Martyn Williams | Dec. 10, 2015
In an experiment, a quantum computer outperformed a conventional machine by 100 million times.

D-Wave 2X quantum computer
The D-Wave 2X quantum computer at NASA's Advanced Supercomputer Facility in Silicon Valley on Dec. 8, 2015.
Credit: Martyn Williams

The black box sitting at the heart of NASA's Advanced Supercomputing facility in Silicon Valley isn't much to look at. The size of a garden shed, it's smaller than a conventional supercomputer, but inside something quite impressive is happening.

The box is a D-Wave 2X quantum computer, one of the most advanced examples yet of a new type of computer based on quantum mechanics, which can theoretically be used to solve complex problems in seconds rather than years.

Quantum computers rely on fundamentally different principles to today's computers, in which each bit represents either a zero or a one. In quantum computing, each bit can be both a zero and a one simultaneously. So while three conventional bits can represent any of eight values (2^3), three qubits, as they're called, can represent all eight values at once. That means calculations can theoretically be performed at much higher speeds.
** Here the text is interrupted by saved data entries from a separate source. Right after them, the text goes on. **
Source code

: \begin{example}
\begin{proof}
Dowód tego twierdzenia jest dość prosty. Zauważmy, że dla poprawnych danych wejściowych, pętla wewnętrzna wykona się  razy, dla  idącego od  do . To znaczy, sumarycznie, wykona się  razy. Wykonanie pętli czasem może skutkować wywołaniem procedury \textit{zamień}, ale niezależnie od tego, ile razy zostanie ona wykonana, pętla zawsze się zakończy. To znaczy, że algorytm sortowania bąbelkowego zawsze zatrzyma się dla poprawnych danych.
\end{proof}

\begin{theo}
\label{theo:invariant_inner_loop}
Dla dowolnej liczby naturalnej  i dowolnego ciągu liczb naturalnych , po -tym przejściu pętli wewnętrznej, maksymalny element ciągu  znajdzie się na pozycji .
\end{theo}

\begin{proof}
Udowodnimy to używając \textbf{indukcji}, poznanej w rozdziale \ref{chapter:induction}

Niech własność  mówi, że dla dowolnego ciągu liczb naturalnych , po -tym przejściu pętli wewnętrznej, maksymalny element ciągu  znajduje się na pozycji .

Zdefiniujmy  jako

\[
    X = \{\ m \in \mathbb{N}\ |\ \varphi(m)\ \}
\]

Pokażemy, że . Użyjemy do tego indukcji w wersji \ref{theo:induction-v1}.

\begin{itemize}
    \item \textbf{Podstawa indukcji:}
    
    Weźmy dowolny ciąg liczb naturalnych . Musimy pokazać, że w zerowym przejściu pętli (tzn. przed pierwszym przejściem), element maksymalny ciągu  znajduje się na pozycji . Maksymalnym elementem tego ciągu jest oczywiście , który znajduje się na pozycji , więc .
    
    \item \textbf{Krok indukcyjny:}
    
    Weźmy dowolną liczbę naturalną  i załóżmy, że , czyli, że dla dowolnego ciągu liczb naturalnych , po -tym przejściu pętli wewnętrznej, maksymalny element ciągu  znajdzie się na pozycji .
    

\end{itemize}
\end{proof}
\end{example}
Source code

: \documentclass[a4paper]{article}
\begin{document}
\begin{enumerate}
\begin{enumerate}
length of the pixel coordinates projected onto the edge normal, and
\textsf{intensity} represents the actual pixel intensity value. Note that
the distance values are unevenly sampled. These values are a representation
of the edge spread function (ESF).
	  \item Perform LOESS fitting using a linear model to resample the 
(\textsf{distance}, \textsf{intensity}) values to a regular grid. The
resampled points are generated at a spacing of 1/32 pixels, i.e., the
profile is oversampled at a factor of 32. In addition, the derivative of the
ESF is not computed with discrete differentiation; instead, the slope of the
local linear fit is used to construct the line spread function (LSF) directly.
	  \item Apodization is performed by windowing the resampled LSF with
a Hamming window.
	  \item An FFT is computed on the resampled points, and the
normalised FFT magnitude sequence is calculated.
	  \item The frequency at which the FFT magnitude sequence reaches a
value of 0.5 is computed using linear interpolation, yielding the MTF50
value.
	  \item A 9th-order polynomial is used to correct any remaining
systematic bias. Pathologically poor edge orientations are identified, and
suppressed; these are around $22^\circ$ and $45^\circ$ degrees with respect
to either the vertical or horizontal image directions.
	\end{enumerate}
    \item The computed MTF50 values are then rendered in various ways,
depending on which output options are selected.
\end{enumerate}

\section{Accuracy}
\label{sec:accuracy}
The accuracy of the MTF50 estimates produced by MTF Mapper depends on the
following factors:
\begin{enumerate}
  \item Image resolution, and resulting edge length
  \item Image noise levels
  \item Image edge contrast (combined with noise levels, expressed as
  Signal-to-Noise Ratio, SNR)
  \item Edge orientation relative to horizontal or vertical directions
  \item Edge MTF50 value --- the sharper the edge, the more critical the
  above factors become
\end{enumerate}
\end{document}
Research is still at the early stages and commercial use could be decades away, but a team of NASA and Google engineers announced on Tuesday that the D-Wave computer, running an optimization problem, came up with an answer 100 million times faster than a conventional computer with a single core processor.

"What a D-Wave machine does in a second" would take a conventional computer with a single core "10,000 years" to perform a similar task, said Hartmut Neven, director of engineering at Google, during a news conference held to announce the result.

Hartmut Neven 
Hartmut Neven, director of engineering at Google, speaks at a news conference at NASA's Advanced Supercomputer Facility in Silicon Valley on Dec. 8, 2015. Credit: Martyn Williams

The researchers see it as a promising step, but it comes with some caveats -- not the least of which is that the computer was engineered for the specific optimization task it was tested with.

An optimization problem is one where there are many possible ways to arrive at a desired outcome. The classic example is a traveling salesman who has to find the most efficient route to visit a number of towns. As more towns are added, the number of possible routes increases, and soon there are too many for a conventional computer to handle in a reasonable amount of time.

Similar problems exist on space missions and in air traffic control modeling -- both areas to which NASA devotes significant computing resources.

The problem used to test the D-Wave computer had nearly 1,000 such variables.